User guide
Starting AICM¶
Install Dependencies¶
AICM files are located in:
AICM requires several Python packages to run.
We recommend installing the dependencies in a virtual environment:
python -m venv <path-to-the-virtual-environment>
source <path-to-the-virtual-environment>/bin/activate
pip install -r requirements.txt
Start Agent¶
After activating the virtual environment, AICM can be started using the following command:
python aicm_agent.py
optional arguments:
-h, --help Show this help message and exit
--config_file Path to the Config file.
--dump-default-config, Dump the default config to the specified folder
--dump_default_config_users and exit.
--dump-default-users, Dump the default users file to the specified
--dump_default_users folder and exit.
--ip IP address to bind to
--port Port number to listen on
--log Path where to store logs
--max-log-size, --max_log_size Max size of logs in bytes
--ssl-key, --ssl_key Path to the SSL key file. Needs to be provided
for HTTPS.
--ssl-cert, --ssl_cert Path to the SSL certificate file. Needs to be
provided for HTTPS
--qmonitor-ip, IP of QMonitor GRPC Server
--qmonitor_ip provided for HTTPS.
--qmonitor-port, Port of QMonitor GRPC Server
--qmonitor_port
-u, --users Full path to the users credentials file (.yaml)

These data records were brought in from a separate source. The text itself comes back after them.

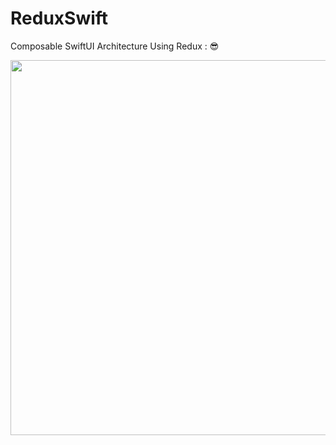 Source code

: # ReduxSwift
Composable SwiftUI Architecture Using Redux : 😎


<div id="header" align="center">
  <img src="https://azamsharp.com/images/redux-flow.gif" width="600"/>
</div>
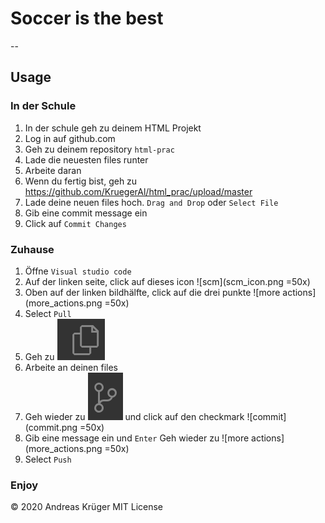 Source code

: # Soccer is the best
--
## Usage
### In der Schule
1. In der schule geh zu deinem HTML Projekt
2. Log in auf github.com
3. Geh zu deinem repository `html-prac`
4. Lade die neuesten files runter
5. Arbeite daran 
6. Wenn du fertig bist, geh zu https://github.com/KruegerAl/html_prac/upload/master 
7. Lade deine neuen files hoch. `Drag and Drop` oder `Select File`
8. Gib eine commit message ein
9. Click auf `Commit Changes`

### Zuhause
1. Öffne `Visual studio code`
2. Auf der linken seite, click auf dieses icon ![scm](scm_icon.png =50x)
3. Oben auf der linken bildhälfte, click auf die drei punkte ![more actions](more_actions.png =50x)
4. Select `Pull`
5. Geh zu ![files](files.png)
6. Arbeite an deinen files
7. Geh wieder zu ![scm](scm_icon.png) und click auf den checkmark ![commit](commit.png =50x)
8. Gib eine message ein und `Enter`
Geh wieder zu ![more actions](more_actions.png =50x)
9. Select `Push`

### Enjoy





© 2020 Andreas Krüger
MIT License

-v, --verbose Increase output verbosity
These settings can also be supplied via a configuration file.
If both are found, then the command line arguments will take priority.
The configuration file can be supplied via the --config_file
option.
# AICM Configuration
# IP to bind AICM
ip = 127.0.0.1
# Port to bind AICM
port = 9000
# Full path to users credentials file
# users =
# SSL Key path
# ssl_key =
# SSL Certificate path
# ssl_cert =
# Path to directory where to store logs
# log =
# IP of QMonitor GRPC Server
qmonitor_ip = localhost
# Port of QMonitor GRPC Server
qmonitor_port = 62472
# Max sizes of logs in bytes
max_log_size = 100000000
# Verbosity of AICM agent
verbose = 0
AICM can also be run in a service-like manner :
Once running, the APIs can be tested at <ip>:<port>/docs
through the SwaggerUI.
Stop Agent¶
The following command will stop the agent when scripts/start_aicm_agent.sh
was used to start it:
Ctrl+C
will stop AICM if it's running using the python aicm_agent.py
command.
Setup Basic Auth¶
Since Basic Auth is used as the authentication method, users will need to authenticate all requests to our API.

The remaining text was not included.